Doctor Doom #2 cover by Aco
Doctor Doom #2 cover by Aco

Doctor Doom #2 finds Victor brought low and implicated for a crime he did not commit. He’s been forced to willingly give himself up, but that does not mean that he has resigned himself to his fate. 
That brings us to the one confusing detail of this story. Victor willingly gave himself up to Union Jack and Agent Zero (after some fighting), so it’s unclear why he asks Kang to free him from the prison transport in this story. Doom does nothing without intent, but these seem like two conflicting actions. Hopefully, this will be explained in issues to come, but it seems inconsistent in the meantime.
That aside, it is fascinating that, despite his being framed and imprisoned, that Doom’s vision of a utopian future created by his own hand is what most concerns him. Doom sees himself as the ideal leader of the world, but a peaceful world under his rule frightens him. Christopher Cantwell has done an excellent job of diving into Doom’s psyche so far, and I look forward to what lies ahead for Victor.
Doctor Doom #2 art by Salvador Larroca, Guru-eFX, and letterer VC's Cory Petit
Doctor Doom #2 art by Salvador Larroca, Guru-eFX, and letterer VC’s Cory Petit

Salvador Larroca continues to provide a brilliant photorealistic style, and his depiction of the scarred face of Doom is impressive.
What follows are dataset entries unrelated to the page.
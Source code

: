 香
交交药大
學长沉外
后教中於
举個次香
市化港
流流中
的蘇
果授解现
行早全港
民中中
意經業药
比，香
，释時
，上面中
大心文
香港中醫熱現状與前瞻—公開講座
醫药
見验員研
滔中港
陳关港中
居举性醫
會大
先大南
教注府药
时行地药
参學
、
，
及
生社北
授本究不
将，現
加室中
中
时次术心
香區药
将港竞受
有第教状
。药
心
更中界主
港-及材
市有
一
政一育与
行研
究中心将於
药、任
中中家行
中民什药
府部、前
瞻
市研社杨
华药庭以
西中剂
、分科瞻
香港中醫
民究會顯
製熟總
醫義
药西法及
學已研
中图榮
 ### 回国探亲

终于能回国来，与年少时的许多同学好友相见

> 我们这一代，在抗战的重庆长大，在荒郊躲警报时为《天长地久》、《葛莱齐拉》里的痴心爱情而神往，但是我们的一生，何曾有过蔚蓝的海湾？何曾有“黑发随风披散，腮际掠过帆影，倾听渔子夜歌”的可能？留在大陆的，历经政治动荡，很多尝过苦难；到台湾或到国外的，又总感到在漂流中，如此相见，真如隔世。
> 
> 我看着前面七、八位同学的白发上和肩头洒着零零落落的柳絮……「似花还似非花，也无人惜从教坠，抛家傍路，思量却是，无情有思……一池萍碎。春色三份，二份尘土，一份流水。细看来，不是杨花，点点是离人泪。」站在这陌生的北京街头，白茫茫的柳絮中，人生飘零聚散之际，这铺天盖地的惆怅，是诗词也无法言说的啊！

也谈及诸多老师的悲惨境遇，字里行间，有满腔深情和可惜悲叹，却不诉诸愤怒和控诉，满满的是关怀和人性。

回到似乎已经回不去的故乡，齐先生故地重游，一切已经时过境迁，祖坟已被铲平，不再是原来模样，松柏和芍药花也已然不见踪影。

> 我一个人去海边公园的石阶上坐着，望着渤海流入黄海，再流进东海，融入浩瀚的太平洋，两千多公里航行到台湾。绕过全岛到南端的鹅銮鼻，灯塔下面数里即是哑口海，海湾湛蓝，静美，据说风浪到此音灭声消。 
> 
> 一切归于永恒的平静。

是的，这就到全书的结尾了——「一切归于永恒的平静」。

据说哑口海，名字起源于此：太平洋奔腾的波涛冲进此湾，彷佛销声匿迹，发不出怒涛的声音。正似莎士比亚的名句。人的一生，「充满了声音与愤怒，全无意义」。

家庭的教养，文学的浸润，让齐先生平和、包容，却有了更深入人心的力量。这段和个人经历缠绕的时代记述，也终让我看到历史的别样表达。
Guru-eFX’s color art is vibrant yet balanced. Larroca and eFX make for one hell of an artistic duo.
Doctor Doom #2 is a good follow-up to the explosive first issue. Despite the seeming inconsistency in Doom’s action (which may prove deliberate), this comic is an engaging examination of the mind of one of Marvel’s greatest villains with fantastic visuals. It easily earns a recommendation. Feel free to give it a read.
Doctor Doom #2 comes to us from writer Christopher Cantwell, artist Salvador Larroca, color artist Guru-eFX, letterer VC’s Cory Petit, cover artist ACO, and variant cover artist Larry Stroman with Mark Morales and Jason Keith.